Wir wollen gerade zum See aufbrechen, als ich nochmals kurz in meine e-mails schaue und nicht schlecht staune. Eher aus der angeheiterten Laune bei der Messe an der Startnummern-Abholung hatte ich ein Los in die Lostrommel für den Angkor Wat Ultratrail in Kambodscha eingeworfen. Bei der Strecke bin in ich in die vollen gegangen und habe die 100km angekreuzt. Nun habe ich die Mitteilung erhalten, dass ich gewonnen habe: eine Startnummer, nicht übertragbar, für den 27.01.2024 über die 100km. Damit ist klar, was ich die kommenden Wochen und Monate machen werde: Trainieren und Sparen damit ich an dem Lauf erfolgreich teilnehmen kann. Es ist nur die Startgebühr inbegriffen, Übernachtung und Flug muss man selbst organisieren. Ich schwanke noch etwas zwischen Freude und Panik, aber mittlerweile kann ich mich mit dem Gedanken dann doch anfreunden, auch wenn noch einiges zu organisieren ist.
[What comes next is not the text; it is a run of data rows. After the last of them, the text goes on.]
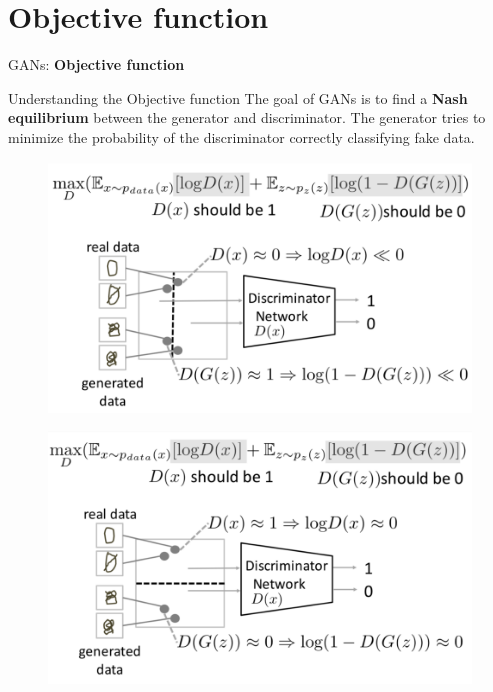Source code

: \section{Objective function}
\begin{frame}{}
    \LARGE GANs: \textbf{Objective function}
\end{frame}

\begin{frame}[allowframebreaks]{Understanding the Objective function}
The goal of GANs is to find a \textbf{Nash equilibrium} between the generator and discriminator. 
The generator tries to minimize the probability of the discriminator correctly classifying fake data.
\begin{figure}
    \centering
    \includegraphics[height=0.7\textheight, width=\textwidth, keepaspectratio]{images/gan/gan_cost_1.png}
\end{figure}

\framebreak
\begin{figure}
    \centering
    \includegraphics[height=0.9\textheight, width=\textwidth, keepaspectratio]{images/gan/gan_cost_2.png}
\end{figure}


\end{frame}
Am Mittwoch bauen wir ein letztes Mal für diesen Urlaub unser Zelt ab – eventuell müssen wir es später nochmal zum Reinigen aufbauen. Danach geht es über die Landstraßen in Richtung Elsass, dort holen wir noch den Verwandtschaftsbesuch samt Übernachtung nach, den wir am Anfang des Urlaubs überspringen mussten.
Die Strecke führt uns zur Mittagszeit am Lac du Der-Chantecoq vorbei, dem größten Stausee in Frankreich. Dort machen wir am Ufer kurz Rast bevor es weiter geht. Die meiste Zeit ist die Route Nationale gut bis sehr gut ausgebaut, einzig einige kurze Abschnitte sind nur als Landstraße mit zwei Spuren zu nutzen. Angesichts des Schwerlastverkehrs staut sich das natürlich an diesen neuralgischen Punkten dann doch etwas.
Da wir daran ohnehin vorbei kommen und nochmal eine Pause sinnvoll ist, machen wir einen Abstecher nach Lunéville, der Partnerstadt Schwetzingens. Eher zufällig kommen wir dann auch in einem Ort vorbei der schon länger auf unserer Liste steht „Les Oeufs Durs“ (die hartgekochten Eier), einfach weil der Name interessant klingt. Wirklich etwas zu sehen gibt es in dem Weiler nicht, so schnell wie man reingefahren ist, ist man auch schon wieder draußen. Imposanter ist dann tatsächlich das Schloss und der Schlosspark in Lunéville. Eine gewisse Ähnlichkeit mit Schwetzingen kann man nicht abstreiten. Wir besichtigen nur den kostenfrei zugänglichen Garten, in diesem wird bereits für ein Fest am Wochenende kräftig aufgebaut. Immerhin hat einer der Eis-Stände schon offen und so können wir uns eine kleine Erfrischung gönnen. Insgesamt ist das Schloss und der Park schon beeindruckend. Vor allem der Schatten der beiden Alleen ist bei strahlendem Sonnenschein und Temperaturen jenseits der 30°C echt goldwert.
Wir brechen zum letzten Abschnitt unserer heutigen Etappe auf, es stehen noch etwas mehr als 150km an, die bewältigt werden wollen. Bei Phalsbourg entscheiden wir uns gegen einen letzten Anteil Bezahlautobahn, dafür bekomme ich am Steuer anschließend nochmal reichlich zu tun, als es nach Saverne den Pass hinunter geht. Dieser windet sich in mehreren Serpentinen nach unten. Im Nachinhein wäre angesichts der vielen Ortsdurchfahrten ggf. die Autobahn inklusive Maut die günstigere Variante gewesen, so bekommen wir noch einen weiteren Blick auf den Rhein-Marne-Kanal spendiert. Über diverse Ortschaften im Elsass geht es dann auch endlich auf Straßburg bzw. das etwas nördlich gelegene Gambsheim zu. Dort werden wir bereits erwartet, es ist ungewohnt, abends kein Zelt aufbauen zu müssen und auch ein festes Bett anstelle Isomatte und Schlafsack ist nach drei Wochen erstmal gewöhnungsbedürftig.